■ RECORD EXCERPTS
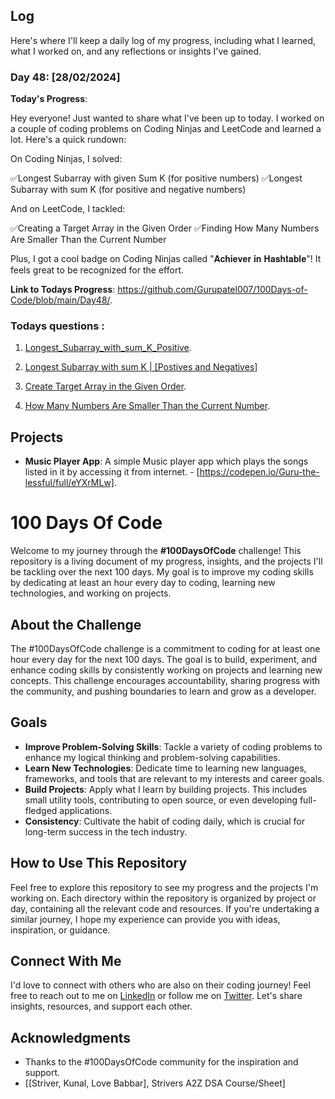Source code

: ## Log

Here's where I'll keep a daily log of my progress, including what I learned, what I worked on, and any reflections or insights I've gained.

### Day 48: [28/02/2024]

**Today's Progress**:

Hey everyone! Just wanted to share what I've been up to today. I worked on a couple of coding problems on Coding Ninjas and LeetCode and learned a lot. Here's a quick rundown:

On Coding Ninjas, I solved:

✅Longest Subarray with given Sum K (for positive numbers)
✅Longest Subarray with sum K (for positive and negative numbers)

And on LeetCode, I tackled:

✅Creating a Target Array in the Given Order
✅Finding How Many Numbers Are Smaller Than the Current Number

Plus, I got a cool badge on Coding Ninjas called "𝐀𝐜𝐡𝐢𝐞𝐯𝐞𝐫 𝐢𝐧 𝐇𝐚𝐬𝐡𝐭𝐚𝐛𝐥𝐞"! It feels great to be recognized for the effort.

<!-- **Thoughts**: Merge Sort is not just about sorting; it's about strategizing and efficiency. -->

**Link to Todays Progress**: https://github.com/Gurupatel007/100Days-of-Code/blob/main/Day48/.

### Todays questions :

1. [Longest_Subarray_with_sum_K_Positive](https://www.codingninjas.com/studio/problems/longest-subarray-with-sum-k_6682399?utm_source=striver&utm_medium=website&utm_campaign=a_zcoursetuf).

2. [Longest Subarray with sum K | [Postives and Negatives]](https://www.codingninjas.com/studio/problems/longest-subarray-with-sum-k_5713505?utm_source=striver&utm_medium=website&utm_campaign=a_zcoursetuf)

3. [Create Target Array in the Given Order](https://leetcode.com/problems/create-target-array-in-the-given-order/description/).

4. [How Many Numbers Are Smaller Than the Current Number](https://leetcode.com/problems/how-many-numbers-are-smaller-than-the-current-number/).

<!-- 5. [Plus Minus](https://www.hackerrank.com/challenges/plus-minus)

6. [Diagonal Difference](https://www.hackerrank.com/challenges/diagonal-difference) -->

<!-- 7. [A Very Big Sum](https://www.hackerrank.com/challenges/a-very-big-sum)

8. [Compare the Triplets](https://www.hackerrank.com/challenges/compare-the-triplets)

9. [Simple Array Sum](https://www.hackerrank.com/challenges/simple-array-sum)

10. [Solve Me First](https://www.hackerrank.com/challenges/solve-me-first) -->

<!-- 7. [Missing Number](https://leetcode.com/problems/missing-number/submissions/1186710654/) -->


## Projects

- **Music Player App**: A simple Music player app which plays the songs listed in it by accessing it from internet. - [https://codepen.io/Guru-the-lessful/full/eYXrMLw].

# 100 Days Of Code

Welcome to my journey through the **#100DaysOfCode** challenge! This repository is a living document of my progress, insights, and the projects I'll be tackling over the next 100 days. My goal is to improve my coding skills by dedicating at least an hour every day to coding, learning new technologies, and working on projects.

## About the Challenge

The #100DaysOfCode challenge is a commitment to coding for at least one hour every day for the next 100 days. The goal is to build, experiment, and enhance coding skills by consistently working on projects and learning new concepts. This challenge encourages accountability, sharing progress with the community, and pushing boundaries to learn and grow as a developer.

## Goals

- **Improve Problem-Solving Skills**: Tackle a variety of coding problems to enhance my logical thinking and problem-solving capabilities.
- **Learn New Technologies**: Dedicate time to learning new languages, frameworks, and tools that are relevant to my interests and career goals.
- **Build Projects**: Apply what I learn by building projects. This includes small utility tools, contributing to open source, or even developing full-fledged applications.
- **Consistency**: Cultivate the habit of coding daily, which is crucial for long-term success in the tech industry.

## How to Use This Repository

Feel free to explore this repository to see my progress and the projects I'm working on. Each directory within the repository is organized by project or day, containing all the relevant code and resources. If you're undertaking a similar journey, I hope my experience can provide you with ideas, inspiration, or guidance.

## Connect With Me

I'd love to connect with others who are also on their coding journey! Feel free to reach out to me on [LinkedIn](www.linkedin.com/in/guru-patel-42423b219) or follow me on [Twitter](https://twitter.com/Gurupat11727321). Let's share insights, resources, and support each other.

## Acknowledgments

- Thanks to the #100DaysOfCode community for the inspiration and support.
- [[Striver, Kunal, Love Babbar], Strivers A2Z DSA Course/Sheet]
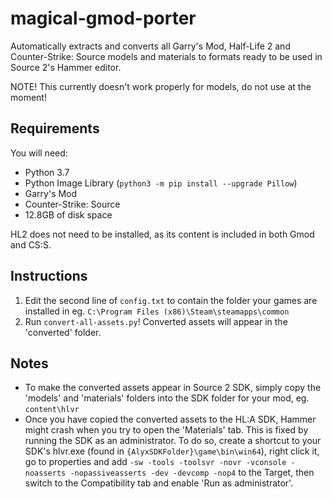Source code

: # magical-gmod-porter
Automatically extracts and converts all Garry's Mod, Half-Life 2 and Counter-Strike: Source models and materials to formats ready to be used in Source 2's Hammer editor.

NOTE! This currently doesn't work properly for models, do not use at the moment!

## Requirements
You will need:
- Python 3.7
- Python Image Library (`python3 -m pip install --upgrade Pillow`)
- Garry's Mod
- Counter-Strike: Source
- 12.8GB of disk space

HL2 does not need to be installed, as its content is included in both Gmod and CS:S.

## Instructions
1. Edit the second line of `config.txt` to contain the folder your games are installed in eg. `C:\Program Files (x86)\Steam\steamapps\common`
2. Run `convert-all-assets.py`! Converted assets will appear in the 'converted' folder.

## Notes
- To make the converted assets appear in Source 2 SDK, simply copy the 'models' and 'materials' folders into the SDK folder for your mod, eg. `content\hlvr`
- Once you have copied the converted assets to the HL:A SDK, Hammer might crash when you try to open the 'Materials' tab. This is fixed by running the SDK as an administrator. To do so, create a shortcut to your SDK's hlvr.exe (found in `{AlyxSDKFolder}\game\bin\win64`), right click it, go to properties and add `-sw -tools -toolsvr -novr -vconsole -noasserts -nopassiveasserts -dev -devcomp -nop4` to the Target, then switch to the Compatibility tab and enable 'Run as administrator'.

■ INSTRUCTIONS TO FOLLOW
Which lines above hold the string "problems"? Copy every one of them.

■ ANSWER BELOW
Hey everyone! Just wanted to share what I've been up to today. I worked on a couple of coding problems on Coding Ninjas and LeetCode and learned a lot. Here's a quick rundown:
1. [Longest_Subarray_with_sum_K_Positive](https://www.codingninjas.com/studio/problems/longest-subarray-with-sum-k_6682399?utm_source=striver&utm_medium=website&utm_campaign=a_zcoursetuf).
2. [Longest Subarray with sum K | [Postives and Negatives]](https://www.codingninjas.com/studio/problems/longest-subarray-with-sum-k_5713505?utm_source=striver&utm_medium=website&utm_campaign=a_zcoursetuf)
3. [Create Target Array in the Given Order](https://leetcode.com/problems/create-target-array-in-the-given-order/description/).
4. [How Many Numbers Are Smaller Than the Current Number](https://leetcode.com/problems/how-many-numbers-are-smaller-than-the-current-number/).
<!-- 7. [Missing Number](https://leetcode.com/problems/missing-number/submissions/1186710654/) -->
- **Improve Problem-Solving Skills**: Tackle a variety of coding problems to enhance my logical thinking and problem-solving capabilities.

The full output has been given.